--- EXERCISE AIM ---
Copy every record exactly.

*** SUPPLIED ENTRIES Section Begins ***

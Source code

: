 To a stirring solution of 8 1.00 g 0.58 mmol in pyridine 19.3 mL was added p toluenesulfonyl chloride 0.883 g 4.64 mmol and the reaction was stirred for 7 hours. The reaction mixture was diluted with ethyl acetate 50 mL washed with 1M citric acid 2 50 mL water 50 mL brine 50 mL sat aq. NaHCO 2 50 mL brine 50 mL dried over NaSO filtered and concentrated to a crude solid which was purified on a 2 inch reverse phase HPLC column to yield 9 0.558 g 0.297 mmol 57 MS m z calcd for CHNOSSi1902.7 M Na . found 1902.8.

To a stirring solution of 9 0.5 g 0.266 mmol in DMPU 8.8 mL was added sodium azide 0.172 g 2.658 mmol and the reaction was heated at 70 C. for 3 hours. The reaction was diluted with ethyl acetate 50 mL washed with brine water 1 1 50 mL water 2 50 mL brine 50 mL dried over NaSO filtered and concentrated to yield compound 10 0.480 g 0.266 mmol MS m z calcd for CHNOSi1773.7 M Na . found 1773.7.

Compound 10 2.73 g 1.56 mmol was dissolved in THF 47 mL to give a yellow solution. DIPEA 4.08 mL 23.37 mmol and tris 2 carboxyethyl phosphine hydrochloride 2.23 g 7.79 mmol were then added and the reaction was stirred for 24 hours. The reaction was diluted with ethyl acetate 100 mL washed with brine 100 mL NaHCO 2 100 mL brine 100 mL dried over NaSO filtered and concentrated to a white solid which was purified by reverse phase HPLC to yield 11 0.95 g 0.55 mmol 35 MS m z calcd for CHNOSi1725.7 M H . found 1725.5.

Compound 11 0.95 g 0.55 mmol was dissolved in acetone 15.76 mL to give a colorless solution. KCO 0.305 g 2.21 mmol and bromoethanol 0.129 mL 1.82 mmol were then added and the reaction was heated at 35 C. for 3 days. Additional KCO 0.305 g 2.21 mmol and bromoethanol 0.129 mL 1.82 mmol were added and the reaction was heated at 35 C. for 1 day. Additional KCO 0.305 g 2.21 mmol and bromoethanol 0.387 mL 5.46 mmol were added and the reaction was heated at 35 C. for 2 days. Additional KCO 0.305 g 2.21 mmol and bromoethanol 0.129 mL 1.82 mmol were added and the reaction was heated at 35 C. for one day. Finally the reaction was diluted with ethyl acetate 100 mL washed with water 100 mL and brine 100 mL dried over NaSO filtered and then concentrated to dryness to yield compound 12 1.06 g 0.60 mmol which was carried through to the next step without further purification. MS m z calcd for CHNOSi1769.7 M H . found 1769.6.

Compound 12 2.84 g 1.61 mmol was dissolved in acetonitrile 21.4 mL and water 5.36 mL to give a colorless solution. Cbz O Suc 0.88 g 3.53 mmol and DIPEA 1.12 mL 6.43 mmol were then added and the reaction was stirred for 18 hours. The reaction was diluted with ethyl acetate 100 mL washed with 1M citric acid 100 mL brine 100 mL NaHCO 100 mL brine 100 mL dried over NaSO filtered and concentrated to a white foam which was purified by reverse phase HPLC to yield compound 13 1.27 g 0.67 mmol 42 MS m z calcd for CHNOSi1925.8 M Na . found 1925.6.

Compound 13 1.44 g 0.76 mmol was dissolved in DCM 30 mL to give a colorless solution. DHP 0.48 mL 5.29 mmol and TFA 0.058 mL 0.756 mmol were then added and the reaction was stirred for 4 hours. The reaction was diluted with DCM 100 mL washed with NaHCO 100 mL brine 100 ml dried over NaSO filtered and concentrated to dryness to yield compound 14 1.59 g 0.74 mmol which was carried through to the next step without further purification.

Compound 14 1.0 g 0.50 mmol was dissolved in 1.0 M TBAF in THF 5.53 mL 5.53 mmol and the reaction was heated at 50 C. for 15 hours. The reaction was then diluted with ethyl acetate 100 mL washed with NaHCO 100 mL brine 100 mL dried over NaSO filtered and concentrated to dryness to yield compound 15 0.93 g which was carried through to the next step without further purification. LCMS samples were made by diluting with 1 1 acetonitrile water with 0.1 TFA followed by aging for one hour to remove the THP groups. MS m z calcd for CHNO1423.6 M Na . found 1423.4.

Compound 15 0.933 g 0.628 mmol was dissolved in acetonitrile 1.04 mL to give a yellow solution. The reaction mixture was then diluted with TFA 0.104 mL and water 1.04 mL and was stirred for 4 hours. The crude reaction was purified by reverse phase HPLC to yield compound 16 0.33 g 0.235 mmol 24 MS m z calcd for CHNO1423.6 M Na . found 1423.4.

*** SUPPLIED ENTRIES Section Ends ***

--- PROBLEM SOLUTION ---
Source code

: To a stirring solution of 8 1.00 g 0.58 mmol in pyridine 19.3 mL was added p toluenesulfonyl chloride 0.883 g 4.64 mmol and the reaction was stirred for 7 hours. The reaction mixture was diluted with ethyl acetate 50 mL washed with 1M citric acid 2 50 mL water 50 mL brine 50 mL sat aq. NaHCO 2 50 mL brine 50 mL dried over NaSO filtered and concentrated to a crude solid which was purified on a 2 inch reverse phase HPLC column to yield 9 0.558 g 0.297 mmol 57 MS m z calcd for CHNOSSi1902.7 M Na . found 1902.8.

To a stirring solution of 9 0.5 g 0.266 mmol in DMPU 8.8 mL was added sodium azide 0.172 g 2.658 mmol and the reaction was heated at 70 C. for 3 hours. The reaction was diluted with ethyl acetate 50 mL washed with brine water 1 1 50 mL water 2 50 mL brine 50 mL dried over NaSO filtered and concentrated to yield compound 10 0.480 g 0.266 mmol MS m z calcd for CHNOSi1773.7 M Na . found 1773.7.

Compound 10 2.73 g 1.56 mmol was dissolved in THF 47 mL to give a yellow solution. DIPEA 4.08 mL 23.37 mmol and tris 2 carboxyethyl phosphine hydrochloride 2.23 g 7.79 mmol were then added and the reaction was stirred for 24 hours. The reaction was diluted with ethyl acetate 100 mL washed with brine 100 mL NaHCO 2 100 mL brine 100 mL dried over NaSO filtered and concentrated to a white solid which was purified by reverse phase HPLC to yield 11 0.95 g 0.55 mmol 35 MS m z calcd for CHNOSi1725.7 M H . found 1725.5.

Compound 11 0.95 g 0.55 mmol was dissolved in acetone 15.76 mL to give a colorless solution. KCO 0.305 g 2.21 mmol and bromoethanol 0.129 mL 1.82 mmol were then added and the reaction was heated at 35 C. for 3 days. Additional KCO 0.305 g 2.21 mmol and bromoethanol 0.129 mL 1.82 mmol were added and the reaction was heated at 35 C. for 1 day. Additional KCO 0.305 g 2.21 mmol and bromoethanol 0.387 mL 5.46 mmol were added and the reaction was heated at 35 C. for 2 days. Additional KCO 0.305 g 2.21 mmol and bromoethanol 0.129 mL 1.82 mmol were added and the reaction was heated at 35 C. for one day. Finally the reaction was diluted with ethyl acetate 100 mL washed with water 100 mL and brine 100 mL dried over NaSO filtered and then concentrated to dryness to yield compound 12 1.06 g 0.60 mmol which was carried through to the next step without further purification. MS m z calcd for CHNOSi1769.7 M H . found 1769.6.

Compound 12 2.84 g 1.61 mmol was dissolved in acetonitrile 21.4 mL and water 5.36 mL to give a colorless solution. Cbz O Suc 0.88 g 3.53 mmol and DIPEA 1.12 mL 6.43 mmol were then added and the reaction was stirred for 18 hours. The reaction was diluted with ethyl acetate 100 mL washed with 1M citric acid 100 mL brine 100 mL NaHCO 100 mL brine 100 mL dried over NaSO filtered and concentrated to a white foam which was purified by reverse phase HPLC to yield compound 13 1.27 g 0.67 mmol 42 MS m z calcd for CHNOSi1925.8 M Na . found 1925.6.

Compound 13 1.44 g 0.76 mmol was dissolved in DCM 30 mL to give a colorless solution. DHP 0.48 mL 5.29 mmol and TFA 0.058 mL 0.756 mmol were then added and the reaction was stirred for 4 hours. The reaction was diluted with DCM 100 mL washed with NaHCO 100 mL brine 100 ml dried over NaSO filtered and concentrated to dryness to yield compound 14 1.59 g 0.74 mmol which was carried through to the next step without further purification.

Compound 14 1.0 g 0.50 mmol was dissolved in 1.0 M TBAF in THF 5.53 mL 5.53 mmol and the reaction was heated at 50 C. for 15 hours. The reaction was then diluted with ethyl acetate 100 mL washed with NaHCO 100 mL brine 100 mL dried over NaSO filtered and concentrated to dryness to yield compound 15 0.93 g which was carried through to the next step without further purification. LCMS samples were made by diluting with 1 1 acetonitrile water with 0.1 TFA followed by aging for one hour to remove the THP groups. MS m z calcd for CHNO1423.6 M Na . found 1423.4.

Compound 15 0.933 g 0.628 mmol was dissolved in acetonitrile 1.04 mL to give a yellow solution. The reaction mixture was then diluted with TFA 0.104 mL and water 1.04 mL and was stirred for 4 hours. The crude reaction was purified by reverse phase HPLC to yield compound 16 0.33 g 0.235 mmol 24 MS m z calcd for CHNO1423.6 M Na . found 1423.4.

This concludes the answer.